▶ **YOUR ASSIGNMENT**:
List all lines of the data that include the string "Security".

----------------------------------------

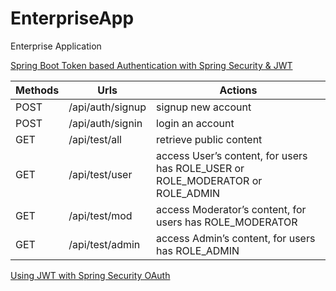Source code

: # EnterpriseApp
Enterprise Application

[Spring Boot Token based Authentication with Spring Security & JWT](https://www.bezkoder.com/spring-boot-jwt-authentication/)

|Methods | Urls | Actions |
|--------|------|---------|
| POST | /api/auth/signup | signup new account |
| POST | /api/auth/signin | login an account |
| GET | /api/test/all | retrieve public content |
| GET | /api/test/user | access User’s content, for users has ROLE_USER or ROLE_MODERATOR or ROLE_ADMIN |
| GET | /api/test/mod | access Moderator’s content, for users has ROLE_MODERATOR |
| GET | /api/test/admin | access Admin’s content, for users has ROLE_ADMIN |



[Using JWT with Spring Security OAuth](https://www.baeldung.com/spring-security-oauth-jwt)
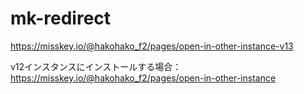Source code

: # mk-redirect

https://misskey.io/@hakohako_f2/pages/open-in-other-instance-v13

v12インスタンスにインストールする場合：  
https://misskey.io/@hakohako_f2/pages/open-in-other-instance
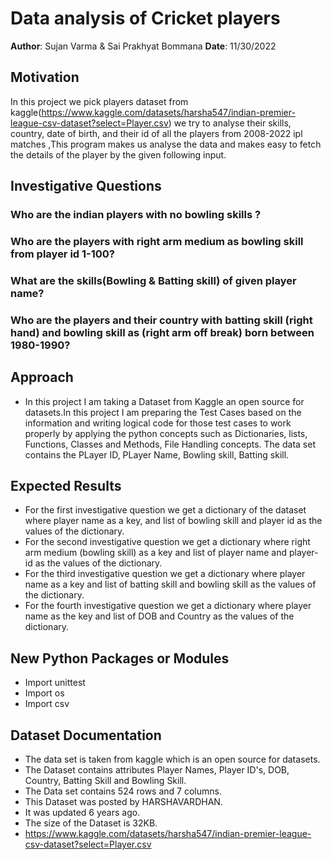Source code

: # Data analysis of Cricket players

**Author**: Sujan Varma & Sai Prakhyat Bommana
**Date**: 11/30/2022


## Motivation 

In this project we pick players dataset from kaggle(https://www.kaggle.com/datasets/harsha547/indian-premier-league-csv-dataset?select=Player.csv)
we try to analyse their skills, country, date of birth, and their id of all the players from 2008-2022 ipl matches ,This program makes us
analyse the data and makes easy to fetch the details of the player by the given following input.


## Investigative Questions 


### Who are the indian players with no bowling skills ?

### Who are the players with right arm medium as bowling skill from player id 1-100?

### What are the skills(Bowling & Batting skill) of given player name?

### Who are the players and their country with batting skill (right hand) and bowling skill as (right arm off break) born between 1980-1990?



## Approach 

* In this project I am taking a Dataset from Kaggle an open source for datasets.In this project I am preparing the Test Cases based on the information and 
  writing logical code for those test cases to work properly by applying the python concepts such as Dictionaries, lists, Functions, Classes and Methods, 
  File Handling concepts. The data set contains the PLayer ID, PLayer Name, Bowling skill, Batting skill. 

## Expected Results 

* For the first investigative question we get a dictionary of the dataset where
  player name as a key, and list of bowling skill and player id as the values 
  of the dictionary. 
* For the second investigative question we get a dictionary where right arm 
  medium (bowling skill) as a key and list of player name and player-id as the 
  values of the dictionary. 
* For the third investigative question we get a dictionary where player name as
  a key and list of batting skill and bowling skill as the values of the 
  dictionary.
* For the fourth investigative question we get a dictionary where player name 
  as the key and list of DOB and Country as the values of the dictionary.


## New Python Packages or Modules 

* Import unittest
* Import os
* Import csv

## Dataset Documentation

* The data set is taken from kaggle which is an open source for datasets.
* The Dataset contains attributes Player Names, Player ID's, DOB, Country, 
  Batting Skill and Bowling Skill. 
* The Data set contains 524 rows and 7 columns.
* This Dataset was posted by HARSHAVARDHAN.
* It was updated 6 years ago.
* The size of the Dataset is 32KB.
* https://www.kaggle.com/datasets/harsha547/indian-premier-league-csv-dataset?select=Player.csv

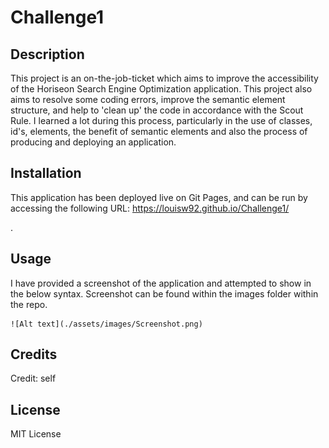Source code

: # Challenge1

## Description

This project is an on-the-job-ticket which aims to improve the accessibility of the Horiseon Search Engine Optimization application. This project also aims to resolve some coding errors, improve the semantic element structure, and help to 'clean up' the code in accordance with the Scout Rule.
I learned a lot during this process, particularly in the use of classes, id's, elements, the benefit of semantic elements and also the process of producing and deploying an application.


## Installation

This application has been deployed live on Git Pages, and can be run by accessing the following URL: https://louisw92.github.io/Challenge1/ 

.

## Usage

I have provided a screenshot of the application and attempted to show in the below syntax. Screenshot can be found within the images folder within the repo.


    ![Alt text](./assets/images/Screenshot.png)


## Credits

Credit: self

## License

MIT License
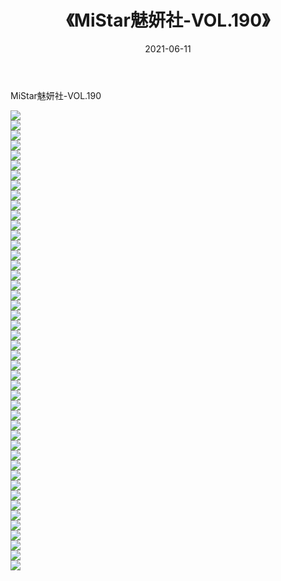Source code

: ﻿---
layout: post
title:  《MiStar魅妍社-VOL.190》
date:   2021-06-11
img: http://img.660000.xyz/Sharelink/网络美图/2021/MiStar魅妍社-VOL.190/000.jpg
categories: [美女, 清纯, 唯美]
---

MiStar魅妍社-VOL.190

  ![](http://img.660000.xyz/Sharelink/网络美图/2021/MiStar魅妍社-VOL.190/001.jpg) <br> ![](http://img.660000.xyz/Sharelink/网络美图/2021/MiStar魅妍社-VOL.190/002.jpg) <br> ![](http://img.660000.xyz/Sharelink/网络美图/2021/MiStar魅妍社-VOL.190/003.jpg) <br> ![](http://img.660000.xyz/Sharelink/网络美图/2021/MiStar魅妍社-VOL.190/004.jpg) <br> ![](http://img.660000.xyz/Sharelink/网络美图/2021/MiStar魅妍社-VOL.190/005.jpg) <br> ![](http://img.660000.xyz/Sharelink/网络美图/2021/MiStar魅妍社-VOL.190/006.jpg) <br> ![](http://img.660000.xyz/Sharelink/网络美图/2021/MiStar魅妍社-VOL.190/007.jpg) <br> ![](http://img.660000.xyz/Sharelink/网络美图/2021/MiStar魅妍社-VOL.190/008.jpg) <br> ![](http://img.660000.xyz/Sharelink/网络美图/2021/MiStar魅妍社-VOL.190/009.jpg) <br> ![](http://img.660000.xyz/Sharelink/网络美图/2021/MiStar魅妍社-VOL.190/010.jpg) <br> ![](http://img.660000.xyz/Sharelink/网络美图/2021/MiStar魅妍社-VOL.190/011.jpg) <br> ![](http://img.660000.xyz/Sharelink/网络美图/2021/MiStar魅妍社-VOL.190/012.jpg) <br> ![](http://img.660000.xyz/Sharelink/网络美图/2021/MiStar魅妍社-VOL.190/013.jpg) <br> ![](http://img.660000.xyz/Sharelink/网络美图/2021/MiStar魅妍社-VOL.190/014.jpg) <br> ![](http://img.660000.xyz/Sharelink/网络美图/2021/MiStar魅妍社-VOL.190/015.jpg) <br> ![](http://img.660000.xyz/Sharelink/网络美图/2021/MiStar魅妍社-VOL.190/016.jpg) <br> ![](http://img.660000.xyz/Sharelink/网络美图/2021/MiStar魅妍社-VOL.190/017.jpg) <br> ![](http://img.660000.xyz/Sharelink/网络美图/2021/MiStar魅妍社-VOL.190/018.jpg) <br> ![](http://img.660000.xyz/Sharelink/网络美图/2021/MiStar魅妍社-VOL.190/019.jpg) <br> ![](http://img.660000.xyz/Sharelink/网络美图/2021/MiStar魅妍社-VOL.190/020.jpg) <br> ![](http://img.660000.xyz/Sharelink/网络美图/2021/MiStar魅妍社-VOL.190/021.jpg) <br> ![](http://img.660000.xyz/Sharelink/网络美图/2021/MiStar魅妍社-VOL.190/022.jpg) <br> ![](http://img.660000.xyz/Sharelink/网络美图/2021/MiStar魅妍社-VOL.190/023.jpg) <br> ![](http://img.660000.xyz/Sharelink/网络美图/2021/MiStar魅妍社-VOL.190/024.jpg) <br> ![](http://img.660000.xyz/Sharelink/网络美图/2021/MiStar魅妍社-VOL.190/025.jpg) <br> ![](http://img.660000.xyz/Sharelink/网络美图/2021/MiStar魅妍社-VOL.190/026.jpg) <br> ![](http://img.660000.xyz/Sharelink/网络美图/2021/MiStar魅妍社-VOL.190/027.jpg) <br> ![](http://img.660000.xyz/Sharelink/网络美图/2021/MiStar魅妍社-VOL.190/028.jpg) <br> ![](http://img.660000.xyz/Sharelink/网络美图/2021/MiStar魅妍社-VOL.190/029.jpg) <br> ![](http://img.660000.xyz/Sharelink/网络美图/2021/MiStar魅妍社-VOL.190/030.jpg) <br> ![](http://img.660000.xyz/Sharelink/网络美图/2021/MiStar魅妍社-VOL.190/031.jpg) <br> ![](http://img.660000.xyz/Sharelink/网络美图/2021/MiStar魅妍社-VOL.190/032.jpg) <br> ![](http://img.660000.xyz/Sharelink/网络美图/2021/MiStar魅妍社-VOL.190/033.jpg) <br> ![](http://img.660000.xyz/Sharelink/网络美图/2021/MiStar魅妍社-VOL.190/034.jpg) <br> ![](http://img.660000.xyz/Sharelink/网络美图/2021/MiStar魅妍社-VOL.190/035.jpg) <br> ![](http://img.660000.xyz/Sharelink/网络美图/2021/MiStar魅妍社-VOL.190/036.jpg) <br> ![](http://img.660000.xyz/Sharelink/网络美图/2021/MiStar魅妍社-VOL.190/037.jpg) <br> ![](http://img.660000.xyz/Sharelink/网络美图/2021/MiStar魅妍社-VOL.190/038.jpg) <br> ![](http://img.660000.xyz/Sharelink/网络美图/2021/MiStar魅妍社-VOL.190/039.jpg) <br> ![](http://img.660000.xyz/Sharelink/网络美图/2021/MiStar魅妍社-VOL.190/040.jpg) <br> ![](http://img.660000.xyz/Sharelink/网络美图/2021/MiStar魅妍社-VOL.190/041.jpg) <br> ![](http://img.660000.xyz/Sharelink/网络美图/2021/MiStar魅妍社-VOL.190/042.jpg) <br> ![](http://img.660000.xyz/Sharelink/网络美图/2021/MiStar魅妍社-VOL.190/043.jpg) <br> ![](http://img.660000.xyz/Sharelink/网络美图/2021/MiStar魅妍社-VOL.190/044.jpg) <br> ![](http://img.660000.xyz/Sharelink/网络美图/2021/MiStar魅妍社-VOL.190/045.jpg) <br> ![](http://img.660000.xyz/Sharelink/网络美图/2021/MiStar魅妍社-VOL.190/046.jpg) <br>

----------------------------------------

▶ **WRITTEN RESPONSE**:
[Spring Boot Token based Authentication with Spring Security & JWT](https://www.bezkoder.com/spring-boot-jwt-authentication/)
[Using JWT with Spring Security OAuth](https://www.baeldung.com/spring-security-oauth-jwt)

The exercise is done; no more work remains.